Items from a dataset:

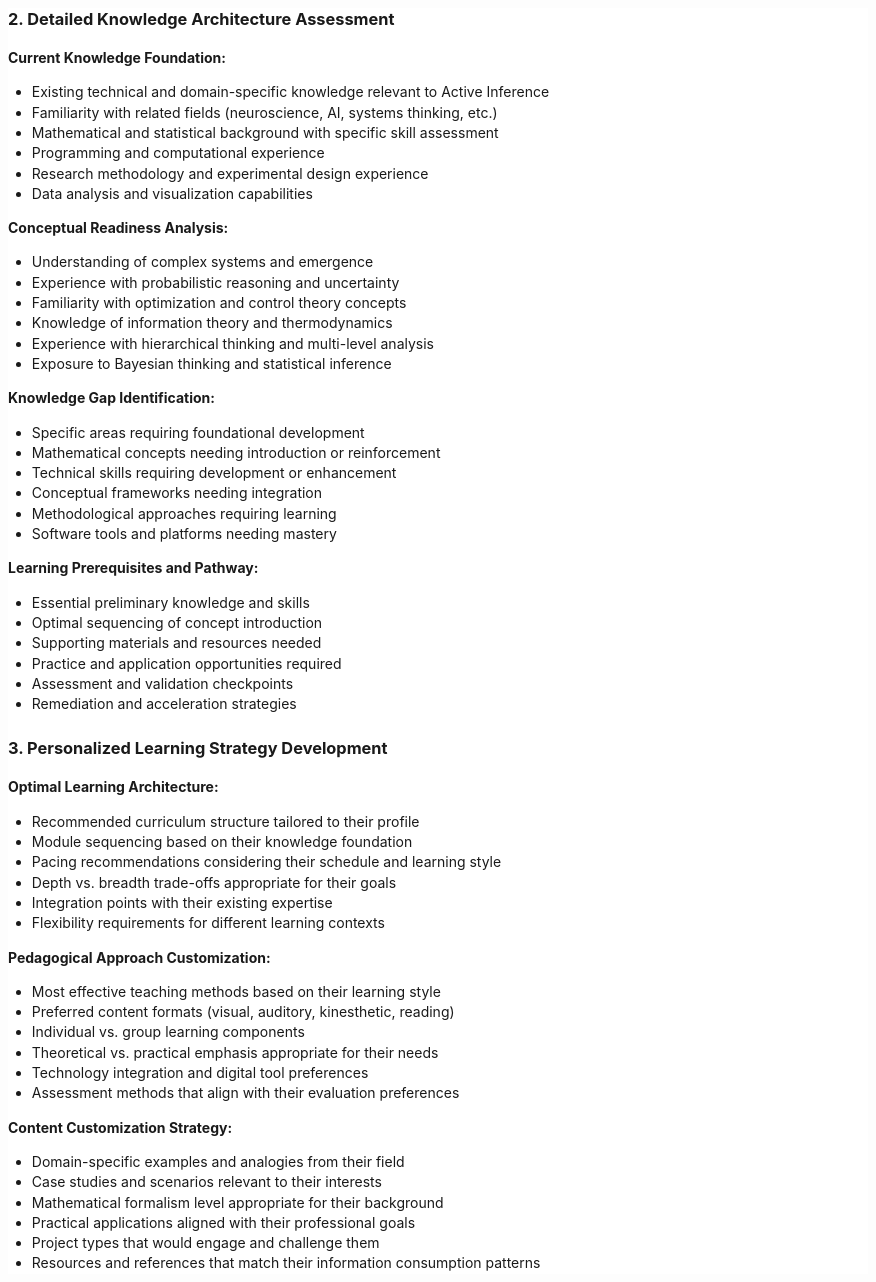 ### 2. Detailed Knowledge Architecture Assessment
**Current Knowledge Foundation:**
- Existing technical and domain-specific knowledge relevant to Active Inference
- Familiarity with related fields (neuroscience, AI, systems thinking, etc.)
- Mathematical and statistical background with specific skill assessment
- Programming and computational experience
- Research methodology and experimental design experience
- Data analysis and visualization capabilities

**Conceptual Readiness Analysis:**
- Understanding of complex systems and emergence
- Experience with probabilistic reasoning and uncertainty
- Familiarity with optimization and control theory concepts
- Knowledge of information theory and thermodynamics
- Experience with hierarchical thinking and multi-level analysis
- Exposure to Bayesian thinking and statistical inference

**Knowledge Gap Identification:**
- Specific areas requiring foundational development
- Mathematical concepts needing introduction or reinforcement
- Technical skills requiring development or enhancement
- Conceptual frameworks needing integration
- Methodological approaches requiring learning
- Software tools and platforms needing mastery

**Learning Prerequisites and Pathway:**
- Essential preliminary knowledge and skills
- Optimal sequencing of concept introduction
- Supporting materials and resources needed
- Practice and application opportunities required
- Assessment and validation checkpoints
- Remediation and acceleration strategies

### 3. Personalized Learning Strategy Development
**Optimal Learning Architecture:**
- Recommended curriculum structure tailored to their profile
- Module sequencing based on their knowledge foundation
- Pacing recommendations considering their schedule and learning style
- Depth vs. breadth trade-offs appropriate for their goals
- Integration points with their existing expertise
- Flexibility requirements for different learning contexts

**Pedagogical Approach Customization:**
- Most effective teaching methods based on their learning style
- Preferred content formats (visual, auditory, kinesthetic, reading)
- Individual vs. group learning components
- Theoretical vs. practical emphasis appropriate for their needs
- Technology integration and digital tool preferences
- Assessment methods that align with their evaluation preferences

**Content Customization Strategy:**
- Domain-specific examples and analogies from their field
- Case studies and scenarios relevant to their interests
- Mathematical formalism level appropriate for their background
- Practical applications aligned with their professional goals
- Project types that would engage and challenge them
- Resources and references that match their information consumption patterns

**Activity**
All that should be written out is the stretch of lines above between the one holding "- Integration points" and the one holding "- Project types", inclusive, exactly as given.

**Your response**
- Integration points with their existing expertise
- Flexibility requirements for different learning contexts

**Pedagogical Approach Customization:**
- Most effective teaching methods based on their learning style
- Preferred content formats (visual, auditory, kinesthetic, reading)
- Individual vs. group learning components
- Theoretical vs. practical emphasis appropriate for their needs
- Technology integration and digital tool preferences
- Assessment methods that align with their evaluation preferences

**Content Customization Strategy:**
- Domain-specific examples and analogies from their field
- Case studies and scenarios relevant to their interests
- Mathematical formalism level appropriate for their background
- Practical applications aligned with their professional goals
- Project types that would engage and challenge them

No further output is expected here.